Alcuni insulti diventano un vero e proprio reato con la nuova sentenza di Cassazione: elenco di quelle proibite

A tutti può capitare di dire le parolacce o di parlar male di qualcuno, ma attenzione ai casi in cui si tratta di un reato.

Dire le parolacce è liberatorio. Questa verità affonda le sue radici nel concetto di tabù e di distruzione di quello stesso tabù, che può dare a molti un senso di liberazione. Il concetto è semplice: le parolacce non si dicono e se in qualche modo finisco per pronunciarle allora mi sto liberando da un divieto.

Sentenza Cassazione insulti
Stando a una sentenza della Corte di Cassazione alcuni insulti non sono perseguibili, mentre altri comportano un vero e proprio reato (Varesecultura.it)

In questo contesto si possono inserire diversi scenari, ad esempio quello dell’ingiuria, quello del turpiloquio e quello della diffamazione. La diffamazione avviene quando si pronuncia un’offesa ai danni di un soggetto non presente, rivolgendosi ad altre 2 o più persone.
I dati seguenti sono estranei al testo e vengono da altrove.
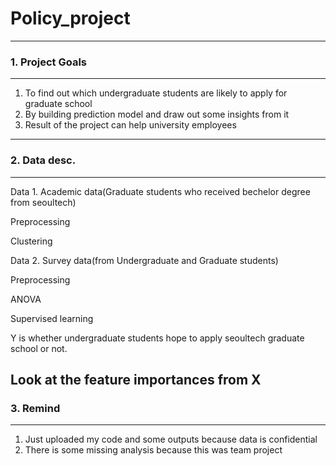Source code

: # Policy_project
---
### 1. Project Goals
---
1. To find out which undergraduate students are likely to apply for graduate school
2. By building prediction model and draw out some insights from it
3. Result of the project can help university employees
---
### 2. Data desc.
---
Data 1. Academic data(Graduate students who received bechelor degree from seoultech)

Preprocessing

Clustering

Data 2. Survey data(from Undergraduate and Graduate students)

Preprocessing

ANOVA

Supervised learning
  
  Y is whether undergraduate students hope to apply seoultech graduate school or not.
  
  Look at the feature importances from X
---
### 3. Remind
---
1. Just uploaded my code and some outputs because data is confidential
2. There is some missing analysis because this was team project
L’ingiuria è pronunciata direttamente nei confronti del soggetto presente e si definisce tale a prescindere dalla presenza o meno di terze parti. Il turpiloquio, infine, prevede l’uso di un linguaggio contrario alla pubblica decenza in luoghi pubblici, cioè dove si trovano persone che possono sentirci.

Ma qual è il più grave di questi scenari? Dire le parolacce può essere considerato un reato? Partiamo subito col dire che sia l’ingiuria che il turpiloquio sono stati depenalizzati. In altre parole quando rivolgiamo parolacce a un soggetto specifico o al grande pubblico non stiamo commettendo un reato.

Si possono dire le parolacce nei confronti di terze parti o rischiamo di commettere un reato?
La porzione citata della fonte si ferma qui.